Inspiring. Enriching. Expanding. Sustaining. Nourishing. Creating solidarity. A profound sisterhood. A shared community of life around the world.
That is how the panelists described their experience of writing for The Life this year. This month — the last month of the 2017-18 panel — we invited all the panelists to reflect on the year. They thought about what it was like, what they learned, whether they gained a deeper appreciation for the global sisterhood, or what challenged them, surprised them, gave them new insights, or which question they liked best. For their last word this year, they responded to this question, suggested by one of the panelists:
How would you describe your experience as a panelist on The Life?
Global Sisters Report would like to thank this charter group of sisters who participated on the 2017-18 panel, and we hope they will continue to write for us as columnists. We all wish them well.
Teresita Abraham is a Presentation Sister from India living in rural Zambia. She developed the Garden of Oneness, a sanctuary of peace and harmony where she lives and works.
"Set your life on fire ... seek those who can fan your flame." These words of Rumi capture for me The Life panel experience. It was a time to see the light within, to experience the light within others, and together to light up the world.
It was my first time to be on such a panel, and the experience gave me an opportunity and a challenge to reflect on my life and the life of my community. The accompaniment of the Global Sisters Report staff, their approachability and affirmation of all of us were energizing. So thank you to all of them for leading us with enthusiasm. That was a good inspiration for me to live life with enthusiasm.

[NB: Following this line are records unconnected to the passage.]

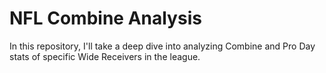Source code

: # NFL Combine Analysis

In this repository, I'll take a deep dive into analyzing Combine and Pro Day stats of specific Wide Receivers in the league. 
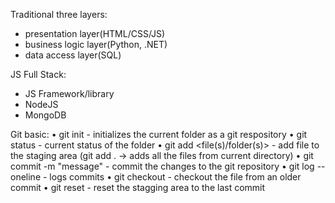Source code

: Traditional three layers:
- presentation layer(HTML/CSS/JS)
- business logic layer(Python, .NET)
- data access layer(SQL)

JS Full Stack:
- JS Framework/library
- NodeJS
- MongoDB

Git basic:
• git init
    - initializes the current folder as a git respository
• git status
    - current status of the folder
• git add <file(s)/folder(s)>
    - add file to the staging area (git add . -> adds all the files from current directory)
• git commit -m "message"
    - commit the changes to the git repository
• git log --oneline
    - logs commits
• git checkout <commit><file>
    - checkout the file from an older commit
• git reset
    - reset the stagging area to the last commit
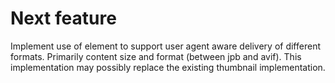 # Next feature
Implement use of <picture> element to support user agent aware delivery of different formats. Primarily content size and format (between jpb and avif). This implementation may possibly replace the existing thumbnail implementation.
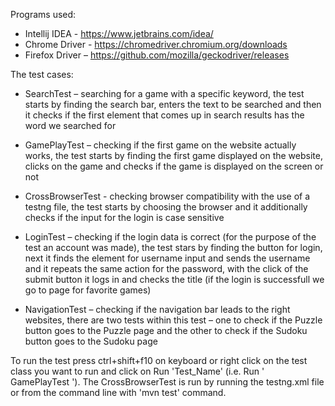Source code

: Programs used:

- Intellij IDEA - https://www.jetbrains.com/idea/
- Chrome Driver - https://chromedriver.chromium.org/downloads
- Firefox Driver – https://github.com/mozilla/geckodriver/releases

The test cases:

- SearchTest – searching for a game with a specific keyword, the test starts by finding the search bar, enters the text to be searched and then it checks if the first element that comes up in search results has the word we searched for

- GamePlayTest – checking if the first game on the website actually works, the test starts by finding the first game displayed on the website, clicks on the game and checks if the game is displayed on the screen or not

- CrossBrowserTest - checking browser compatibility with the use of a testng file, the test starts by choosing the browser and it additionally checks if the input for the login is case sensitive

- LoginTest – checking if the login data is correct (for the purpose of the test an account was made), the test stars by finding the button for login, next it finds the element for username input and sends the username and it repeats the same action for the password, with the click of the submit button it logs in and checks the title (if the login is successfull we go to page for favorite games)

- NavigationTest – checking if the navigation bar leads to the right websites, there are two tests within this test – one to check if the Puzzle button goes to the Puzzle page and the other to check if the Sudoku button goes to the Sudoku page


To run the test press ctrl+shift+f10 on keyboard or right click on the test class you want to run and click on Run 'Test_Name' (i.e. Run ' GamePlayTest '). The CrossBrowserTest is run by running the testng.xml file or from the command line with 'mvn test' command.
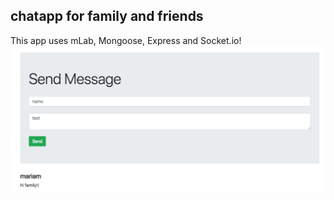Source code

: ## chatapp for family and friends 

This app uses mLab, Mongoose, Express and Socket.io! 
![chatapp](chatapp.png)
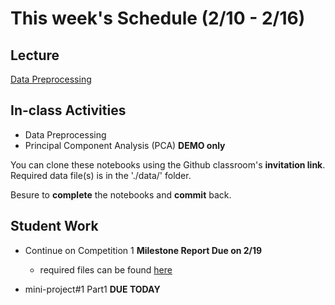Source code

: # This week's Schedule (2/10 - 2/16)

## Lecture
[Data Preprocessing](https://docs.google.com/presentation/d/1cBurMjouka1DtNUtaEmzN2mzHmnzyv7kziRGmSCQNfI/edit?usp=sharing)

## In-class Activities
+ Data Preprocessing
+ Principal Component Analysis (PCA) __DEMO only__

You can clone these notebooks using the Github classroom's __invitation link__.
Required data file(s) is in the './data/' folder.

Besure to __complete__ the notebooks and __commit__ back.

## Student Work
+ Continue on Competition 1 __Milestone Report Due on 2/19__
  + required files can be found [here](https://github.com/fairfield-university-ba545/2019-Competition1)

+ mini-project#1 Part1  __DUE TODAY__
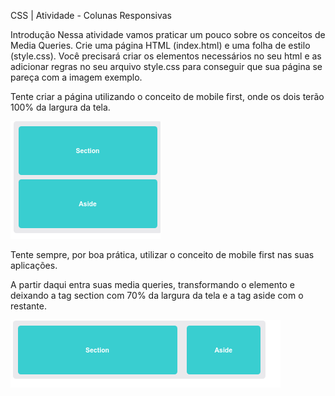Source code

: CSS | Atividade - Colunas Responsivas

Introdução
Nessa atividade vamos praticar um pouco sobre os conceitos de Media Queries. Crie uma página HTML (index.html) e uma folha de estilo (style.css). Você precisará criar os elementos necessários no seu html e as adicionar regras no seu arquivo style.css para conseguir que sua página se pareça com a imagem exemplo.

Tente criar a página utilizando o conceito de mobile first, onde os dois terão 100% da largura da tela.

<img src="./assets/example-1.png" alt="example 1" />

Tente sempre, por boa prática, utilizar o conceito de mobile first nas suas aplicações.

A partir daqui entra suas media queries, transformando o elemento e deixando a tag section com 70% da largura da tela e a tag aside com o restante.

<img src="./assets/example-2.png" alt="example 2" />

To my sister companions, thank you. I experienced a sense of solidarity, companionship, inspiration. I looked forward to the writings by each one. What touched me most was when others shared from their personal experience. What is real is what is true, and what is true is of divine nature and touches the heart, changes the heart. I loved very much the reflections on what sustains and nourishes spiritual life written by a number of you, and it just gave me a lift in my own heart. So to you and to all who read our reflections, I pray with Meister Eckhart: "If the only prayer we ever say is 'thank you,' it is enough." Thank you.
Janet Gildea is a Sister of Charity of Cincinnati. A retired family physician, she is liaison for women religious for the Diocese of El Paso, Texas, and directs women in initial formation for the Sisters of Charity.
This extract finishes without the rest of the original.